Rather obviously, DNA encodes the information required to replicate cells and organisms. It indeed bears information that is in some respects analogous to instructions, blueprints, or a recipe required for building organisms, accomplished in part by specifying the synthesis of proteins. And, of course, it is the transmission of modifications of DNA that enables evolutionary change. In a sense the information stored within DNA reflects the history of those modifications.
Would you also deny the fact that one of the functions of information is to build proteins because humans also build.
As I have repeated above, these are serviceable, loose analogies with human activities (such as storing and utilizing information in blueprints, directions, and recipies; building things employing such stored information; replicating the information so stored, etc.). I use similar terms above. It does not, however, follow that all facets of these human activities of are necessarily reflected in the activity of DNA, nor that all of the characteristics of information transmission via DNA are captured by these imperfect analogies. That is all I have stated, and I don't see an argument to the contrary in your responses.

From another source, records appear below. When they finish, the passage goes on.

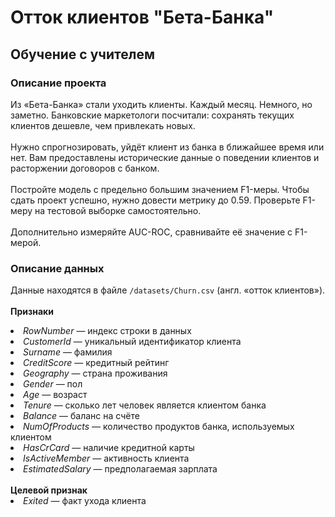 # Отток клиентов "Бета-Банка"
## Обучение с учителем
### Описание проекта
Из «Бета-Банка» стали уходить клиенты. Каждый месяц. Немного, но заметно. Банковские маркетологи посчитали: сохранять текущих клиентов дешевле, чем привлекать новых.
<br>
<br>
Нужно спрогнозировать, уйдёт клиент из банка в ближайшее время или нет. Вам предоставлены исторические данные о поведении клиентов и расторжении договоров с банком. 
<br>
<br>
Постройте модель с предельно большим значением F1-меры. Чтобы сдать проект успешно, нужно довести метрику до 0.59. Проверьте F1-меру на тестовой выборке самостоятельно.
<br>
<br>
Дополнительно измеряйте AUC-ROC, сравнивайте её значение с F1-мерой.

### Описание данных
Данные находятся в файле <code>/datasets/Churn.csv</code> (англ. «отток клиентов»).
<br>
<br>
<b>Признаки</b>
<li>
  <em>RowNumber</em> — индекс строки в данных
</li>
<li>
  <em>CustomerId</em> — уникальный идентификатор клиента
</li>
<li>
  <em>Surname</em> — фамилия
</li>
<li>
  <em>CreditScore</em> — кредитный рейтинг
</li>
<li>
  <em>Geography</em> — страна проживания
</li>
<li>
  <em>Gender</em> — пол
</li>
<li>
  <em>Age</em> — возраст
</li>
<li>
  <em>Tenure</em> — сколько лет человек является клиентом банка
</li>
<li>
  <em>Balance</em> — баланс на счёте
</li>
<li>
  <em>NumOfProducts</em> — количество продуктов банка, используемых клиентом
</li>
<li>
  <em>HasCrCard</em> — наличие кредитной карты
</li>
<li>
  <em>IsActiveMember</em> — активность клиента
</li>
<li>
  <em>EstimatedSalary</em> — предполагаемая зарплата
</li>
<br>
<b>Целевой признак</b>
<br>
<li>
  <em>Exited</em> — факт ухода клиента
</li>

I have already explained my rationale…
Where? I must have missed it. What post number? In what thread? I see that you continue to distinguish "things coming into being" from "changes in motion (position/momentum)" by stating that the "law of causality" applies to the first but not to the second at the quantum level (a distinction accomplished by means of an idiosyncratic definition of "event," such that changes in position are defined as "not events"). What I am requesting is your rationale for stating that some quantum events can be acausal while others cannot. Nor do you offer a rationale for declining to exclude the decay events cited by Zachriel from your "law of causality," events that entail no "comings into being." Nor do you describe a rationale for insisting that billiard ball collisions at the macro level are "events" and necessarily causal, while changes in position/momentum at the quantum level are not to be regarded as events, and therefore are excused from conformance to your law. So far as I can tell, you've never offered a rationale for any of this. You certainly haven't above.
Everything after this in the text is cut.